Côté CFDT, Jean-Louis Malys, secrétaire national, est sur la même ligne : « Le gouvernement parle de liberté de travailler plus longtemps, mais les salariés modestes n’auront pas le choix. Vu le faible niveau des retraites, ils seront obligés de travailler au-delà de 60 ans pour survivre ».Dans les entreprises, la situation est complexe. La plupart d’entre elles continuent à licencier massivement leurs salariés dès 50 ou 55 ans. « Seuls 38% des salariés qui liquident leur retraite sont encore en activité. Avant de les faire travailler plus longtemps, il faudrait commencer par les maintenir dans l’emploi jusqu’à 60 ans », déplore Danièle Karniewicz, présidente (CGC) de la Caisse nationale d’assurance-vieillesse.
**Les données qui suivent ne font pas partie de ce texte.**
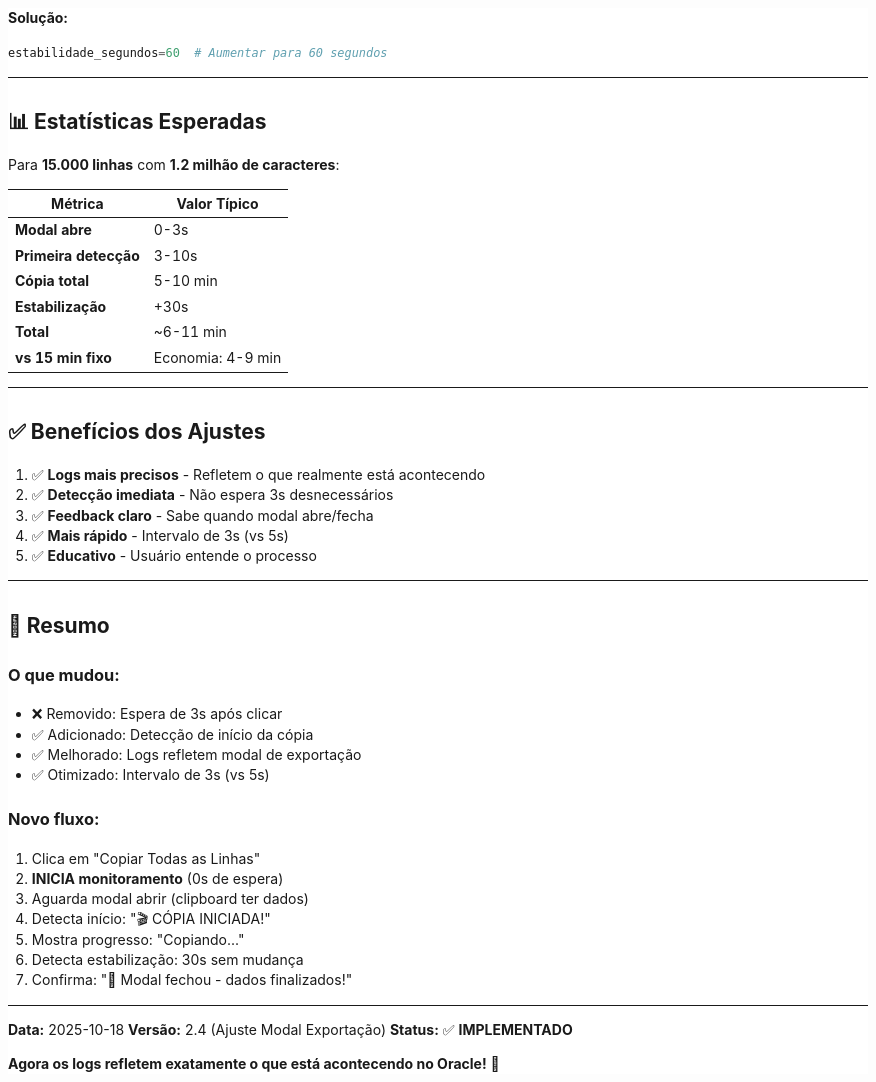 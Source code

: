 **Solução:**
```python
estabilidade_segundos=60  # Aumentar para 60 segundos
```

---

## 📊 Estatísticas Esperadas

Para **15.000 linhas** com **1.2 milhão de caracteres**:

| Métrica | Valor Típico |
|---------|-------------|
| **Modal abre** | 0-3s |
| **Primeira detecção** | 3-10s |
| **Cópia total** | 5-10 min |
| **Estabilização** | +30s |
| **Total** | ~6-11 min |
| **vs 15 min fixo** | Economia: 4-9 min |

---

## ✅ Benefícios dos Ajustes

1. ✅ **Logs mais precisos** - Refletem o que realmente está acontecendo
2. ✅ **Detecção imediata** - Não espera 3s desnecessários
3. ✅ **Feedback claro** - Sabe quando modal abre/fecha
4. ✅ **Mais rápido** - Intervalo de 3s (vs 5s)
5. ✅ **Educativo** - Usuário entende o processo

---

## 🎯 Resumo

### **O que mudou:**
- ❌ Removido: Espera de 3s após clicar
- ✅ Adicionado: Detecção de início da cópia
- ✅ Melhorado: Logs refletem modal de exportação
- ✅ Otimizado: Intervalo de 3s (vs 5s)

### **Novo fluxo:**
1. Clica em "Copiar Todas as Linhas"
2. **INICIA monitoramento** (0s de espera)
3. Aguarda modal abrir (clipboard ter dados)
4. Detecta início: "🎬 CÓPIA INICIADA!"
5. Mostra progresso: "Copiando..."
6. Detecta estabilização: 30s sem mudança
7. Confirma: "🎉 Modal fechou - dados finalizados!"

---

**Data:** 2025-10-18
**Versão:** 2.4 (Ajuste Modal Exportação)
**Status:** ✅ **IMPLEMENTADO**

**Agora os logs refletem exatamente o que está acontecendo no Oracle!** 🎉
C’est bien ce qu’essaye de faire Xavier Bertrand, ministre du travail. Fin juin, il annonçait  un plan destiné à forcer les entreprises de plus de 49 salariés à conclure avant 2010 des accords avec les syndicats pour favoriser l’emploi des seniors, objectifs chiffrés à la clé. Selon celui-ci, les entreprises récalcitrantes devaient être sanctionnées par des pénalités financières. A voir.

Derrière la question de l’âge légal de la retraite c’est celle du niveau des pensions de retraite qui se profile avec un écart considérable entre salariés du privé et de la fonction publique. Un sujet trop brûlant pour être évoqué, faute peut être aussi de solutions à proposer du côté de la classe politique.